I like that. And no fancy gimmicks or extras (strobe, usb charging, window breaker, unicorn deterrent, etc.) Just a simple L-M-H cycle with instant access to low and high (or just low at the very least). SHORT (1 second) reset time.


----------



## Nichia! (Jun 13, 2017)

U should be careful about 1 thing here 
All of us wants the best UI and everyone of us have different Definition of ( perfect User Interface UI ) 
The best UI On the planet is ( User Programable ) and that's what everyone here wants ( the power of choosing light output on the start ) So please think about this very carefully..


----------



## markr6 (Jun 13, 2017)

Yea we will never all agree on the perfect UI since that changes from person to person. But there are some out there that simply don't make sense and I'd love to omit those from the start. I won't even mention them since _those_ are probably the perfect UI to others.


----------



## iamlucky13 (Jun 13, 2017)

I would venture to say low, medium, high, with a reverse clicky switch is probably the most popular interface, even though I know of several users here who don't like that sequence, and some keychain users who prefer twisty heads, but it's probably an irrelevant discussion since Daniel said they were not sure they can do a multi-mode light for their first product.

Since single-mode lights aren't as popular, that's why I suggested trying to partner with a company that has existing lights. In particular, I think an Lumintop Tool with a Yuji 3030 LED would be interesting (even better if programmed with Low, medium, high interface). I assume a couple small changes would be needed, but how radical could they be? Different MCPCB with the proper solder pad? Maybe a different reflector shape?

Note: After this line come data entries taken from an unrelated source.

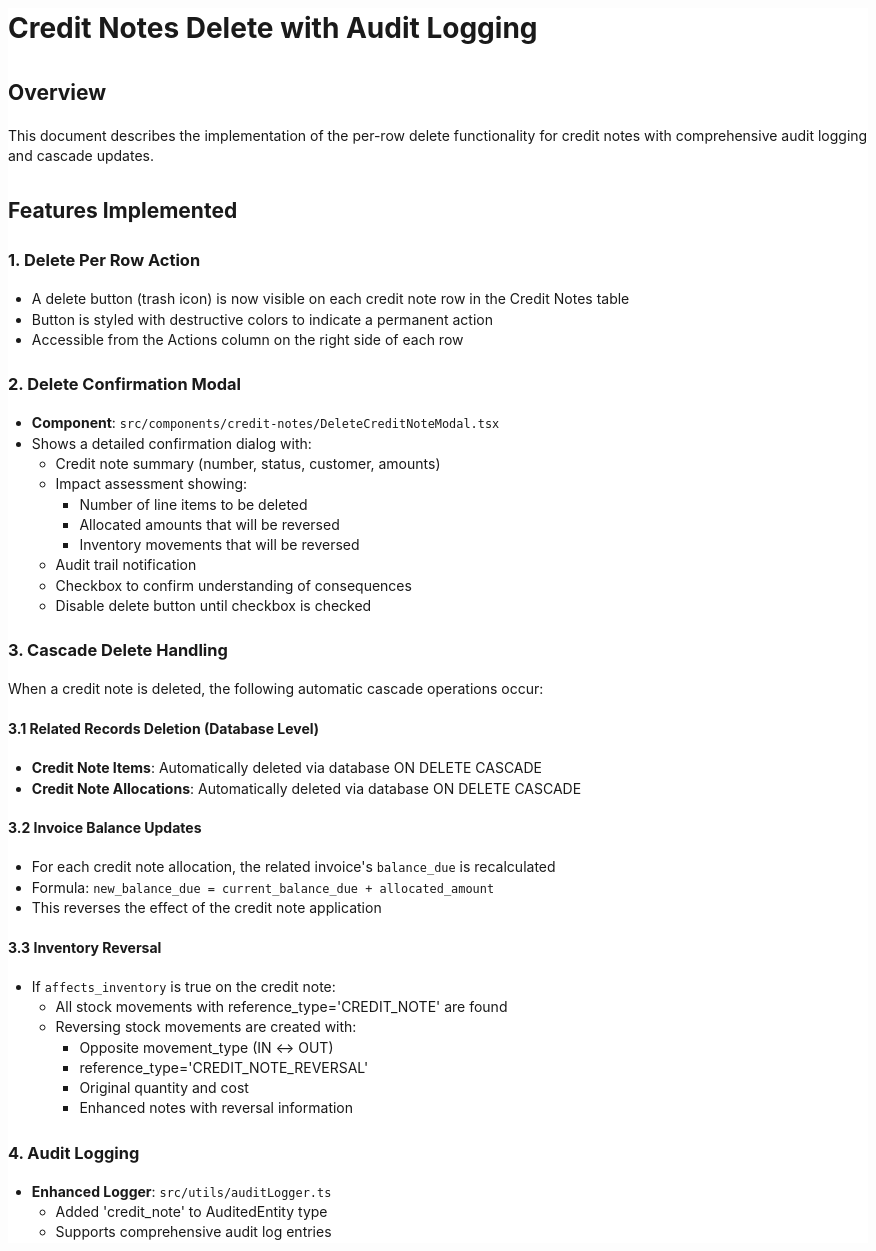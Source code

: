 # Credit Notes Delete with Audit Logging

## Overview

This document describes the implementation of the per-row delete functionality for credit notes with comprehensive audit logging and cascade updates.

## Features Implemented

### 1. Delete Per Row Action
- A delete button (trash icon) is now visible on each credit note row in the Credit Notes table
- Button is styled with destructive colors to indicate a permanent action
- Accessible from the Actions column on the right side of each row

### 2. Delete Confirmation Modal
- **Component**: `src/components/credit-notes/DeleteCreditNoteModal.tsx`
- Shows a detailed confirmation dialog with:
  - Credit note summary (number, status, customer, amounts)
  - Impact assessment showing:
    - Number of line items to be deleted
    - Allocated amounts that will be reversed
    - Inventory movements that will be reversed
  - Audit trail notification
  - Checkbox to confirm understanding of consequences
  - Disable delete button until checkbox is checked

### 3. Cascade Delete Handling
When a credit note is deleted, the following automatic cascade operations occur:

#### 3.1 Related Records Deletion (Database Level)
- **Credit Note Items**: Automatically deleted via database ON DELETE CASCADE
- **Credit Note Allocations**: Automatically deleted via database ON DELETE CASCADE

#### 3.2 Invoice Balance Updates
- For each credit note allocation, the related invoice's `balance_due` is recalculated
- Formula: `new_balance_due = current_balance_due + allocated_amount`
- This reverses the effect of the credit note application

#### 3.3 Inventory Reversal
- If `affects_inventory` is true on the credit note:
  - All stock movements with reference_type='CREDIT_NOTE' are found
  - Reversing stock movements are created with:
    - Opposite movement_type (IN ↔ OUT)
    - reference_type='CREDIT_NOTE_REVERSAL'
    - Original quantity and cost
    - Enhanced notes with reversal information

### 4. Audit Logging
- **Enhanced Logger**: `src/utils/auditLogger.ts`
  - Added 'credit_note' to AuditedEntity type
  - Supports comprehensive audit log entries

Yuji doesn't have a small, square emitter than can produce 300 lumens. Their 3030 LED is rated for about 90 lumens in the 4000 Kelvin version. To get higher output would require multiple emitters, or else an unusual LED size for a flashlight.


----------



## ssanasisredna (Jun 13, 2017)

degarb said:


> And why couldn't Yuji just work with zebra or imalent, take an existing light, and drop in a Yuji,plus Yuji specific reflector or tir. A $2 led, adding $40 to some light. Whether it would be an improvement, would depend on the tradeoffs chosen by Yuji. I look at it as, how well I can see per available watt. However, others are indicating to me, that it is a preference and another o. c. d. challenge.



This was my original suggestion. I can't see why Yuji would want to compete with their own potential customers. This is not an Apple/Google Pixel deal where the technology investment is enormous as are the volumes.


----------



## KITROBASKIN (Jun 13, 2017)

Zebralight has said in the past that they will not use Nichia, it is doubtful they would try Yuji, partly because ZL is about serious brightness capability in a small package. Imalent?.. Manker maybe. What about Mountain Electronics? Aren't there are quite a few overseas companies that will put your name on a host, build the engine you spec and let you distribute it? Or build the engine in-house. Isn't that what Skylumen did some years back?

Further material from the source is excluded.